Martin Parr: Life’s a Beach @Aperture
JTF (just the facts): A total of 53 large scale color photographs, unframed and pinned directly to the wall, and hung against white walls in the entry area and the large single room gallery space. All of the works are pigment prints, made from negatives taken between 1985 and 2012. The prints are shown in two sizes: a smaller size (either 20×24 or 20×30 or reverse, in editions of 10) and a larger size (40×50 or 40×60 or reverse, in editions of 5). A monograph of this body was recently published by Aperture (here and here) and is available in the bookshop for $25/$300. (Installation shots at right.)
Comments/Context: While there might be an expanse of sand, a clump of palm trees, or some lapping waves in a Martin Parr beach photograph, the beach itself isn’t really the subject. For Parr, the beach isn’t inherently interesting for its natural beauty or its majestic grandeur; on the contrary, it’s a nearly universal setting for studying human behavior. From his native Britain to far flung locales all over the globe, he has quietly documented what people do at the beach: how we dress ourselves, how families and lovers interact, what we read and eat, and how we relax. With his sharp eye for subtle absurdity, his pictures capture a broad spectrum of diverse cultures and quirky activities, all laid bare to catch the warmth of the sun.
Many of Parr’s beach pictures get right up close and blast your senses with eye popping color, turning a striped beach hat, a pink bathing suit, or a sandy foot into a striking, off-kilter still life. In these images, the color takes over, exaggerating the visual volume of blue eye protectors and a matching blue towel or a bold American flag bathing suit. Parr’s framing forces us look closely, often pointing out the brightly ridiculous.
These one liners are balanced by more complex compositions that use multiple planes of distance (front/back or front/middle/back) to create unlikely beach crowd juxtapositions. A couple in Goa is joined by a sacred white cow, while the paper trunks of fake palm trees at an indoor beach in Japan frame a father and child. Patterns knit stories together, from clashing floral beach umbrellas that surround a woman in a purple bathing suit to striped folding chairs that provide a jumbled set of angles and lines for a sleeping family. Whether it’s eating crab legs and lounging in rubber tire tubes in China, headscarved picture taking in Thailand, musclebound posing in Rio, or tabloid reading in the UK, Parr tracks down geographical peculiarities and builds them into larger scenes using nearby props and contrasts. A flimsy blue plastic raincoat, an oversized ice cream cone, a perfect book title (“Summer Surrender”), a dolphin boogie board, a muddy backhoe, the head of a white swan, a yellow and black soccer ball, they all become focal points for overlooked regional oddity, collapsed into single frame stories.

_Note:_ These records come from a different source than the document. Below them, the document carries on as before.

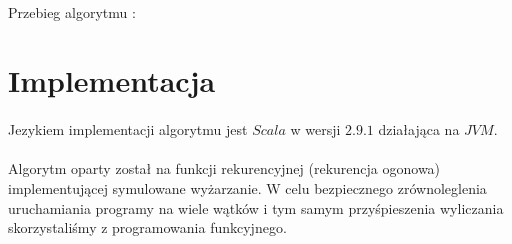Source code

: \documentclass[wide,a4paper,titlepage,12pt] {article}
\begin{document}
\paragraph{}
Przebieg algorytmu :
\lstset{ %
    language=c++,                %
    basicstyle=\scriptsize,       %
    numbers=left,                   %
    numberstyle=\scriptsize,      %
    stepnumber=10,                   %
    numbersep=9pt,                  %
    showspaces=false,               %
    showstringspaces=false,         %
    showtabs=false,                 %
    breaklines=true,                %
    }
    
\section{Implementacja}
\paragraph{}
Jezykiem implementacji algorytmu jest $Scala$ w wersji $2.9.1$ działająca na $JVM$. 
\paragraph{}
Algorytm oparty został na funkcji rekurencyjnej (rekurencja ogonowa) implementującej symulowane wyżarzanie. W celu bezpiecznego zrównoleglenia uruchamiania programy na wiele wątków i tym samym przyśpieszenia wyliczania skorzystaliśmy z programowania funkcyjnego.
\end{document}
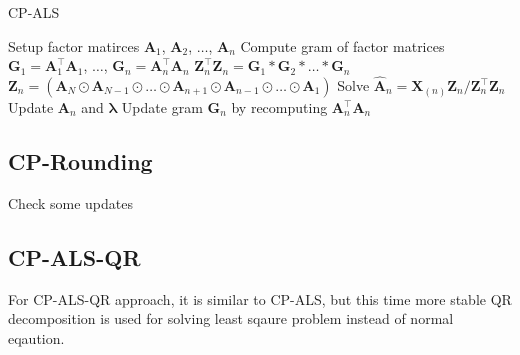 \documentclass{article}
\newcommand{\mat}[1]{\mathbf{#1}}
\newcommand{\M}[2][]{\bm{#1{\mathbf{\MakeUppercase{#2}}}}} 		%
\newcommand{\T}[2][]{#1{\mathbf{\cal{#2}}}} 						%
\begin{document}
\begin{algorithm}[!ht]
  \caption{CP-ALS}
  \label{alg:cp-als}
  \begin{algorithmic}[1]\footnotesize
    
    \Function{$[\bm{\lambda},\M{A}_{n}]=$ CP-ALS}{$\T{X},R$}
      \State Setup factor matirces  $\mat{A}_1$, $\mat{A}_2$, $\dots$, $\mat{A}_n$
      \State Compute gram of factor matrices $\mat{G}_1 = \mat{A}_1^\top \mat{A}_1$, $\dots$, $\mat{G}_n = \mat{A}_n^\top \mat{A}_n$  
      \State $\mat{Z}_n^\top\mat{Z}_n = \mat{G}_1 \ast \mat{G}_2 \ast \dots \ast \mat{G}_n$
      \State $\mat{Z}_n =  (\mat{A}_N \odot \mat{A}_{N-1} \odot \dots \odot \mat{A}_{n+1} \odot \mat{A}_{n-1} \odot \dots \odot \mat{A}_1)$
      \State Solve $\mat{\hat{A}}_n = \mat{X}_{(n)}\mat{Z}_n / \mat{Z}_n^\top\mat{Z}_n$
      \State Update $\mat{A}_n$ and $\bm{\lambda}$
      \State Update gram $\mat{G}_n$ by recomputing $\mat{A}_n^\top\mat{A}_n$
      
      \EndFor
      \EndWhile
    \EndFunction
    
  \end{algorithmic}
\end{algorithm}

\subsection*{CP-Rounding}
Check some updates

\subsection*{CP-ALS-QR}
For CP-ALS-QR approach, it is similar to CP-ALS, but this time more stable QR decomposition is used for solving least sqaure
problem instead of normal eqaution.
\end{document}

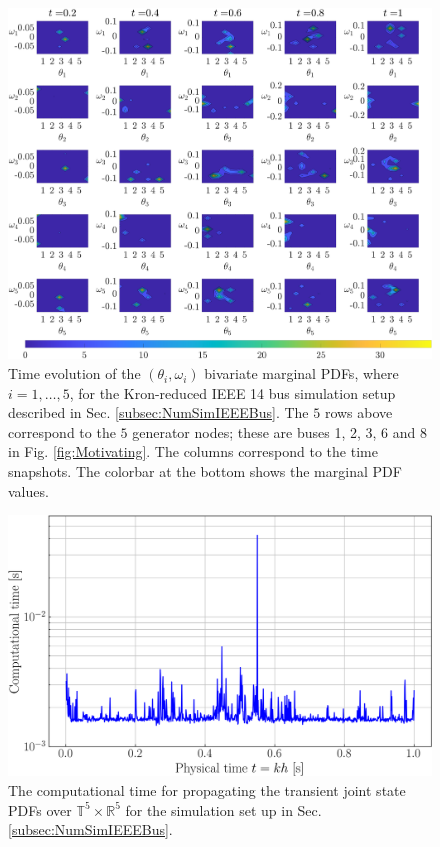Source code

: \documentclass[10pt,twocolumn]{IEEEtran}
\begin{document}
\begin{figure}[t]
\centering
\includegraphics[width=0.9\linewidth]{IEEE14marginals.png}
\caption{\small{Time evolution of the $(\theta_{i},\omega_{i})$ bivariate marginal PDFs, where $i=1,\hdots,5$, for the Kron-reduced IEEE 14 bus simulation setup described in Sec. \ref{subsec:NumSimIEEEBus}. The $5$ rows above correspond to the $5$ generator nodes; these are buses 1, 2, 3, 6 and 8 in Fig. \ref{fig:Motivating}. The columns correspond to the time snapshots. The colorbar at the bottom shows the marginal PDF values.}}
\vspace*{-0.1in}
\label{fig:IEEE14marginals}
\end{figure}

\begin{figure}[t]
\centering
\includegraphics[width=0.95\linewidth]{ComputationalTimeSyntheticIEEE14bus.png}
\caption{\small{The computational time for propagating the transient joint state PDFs over $\mathbb{T}^{5}\times\mathbb{R}^{5}$ for the simulation set up in Sec. \ref{subsec:NumSimIEEEBus}.}}
\vspace*{-0.1in}
\label{fig:CompTimeIEEE14bus}
\end{figure}
\end{document}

This show is brimming with casual summer fun and Parr’s discerning comic timing is in fine form. Every seemingly random snapshot reveals itself to be something more, a deceivingly complex compendium of bodies, cultures, and seaside pastimes.
Collector’s POV: While prints on view at Aperture are not always overtly for sale, there was an actual price list for this show. The smaller prints range from $4500 to $6000, while the larger prints are $11000. Parr’s prints are intermittently available in the secondary markets, with recent prices ranging between roughly $1000 and $12000.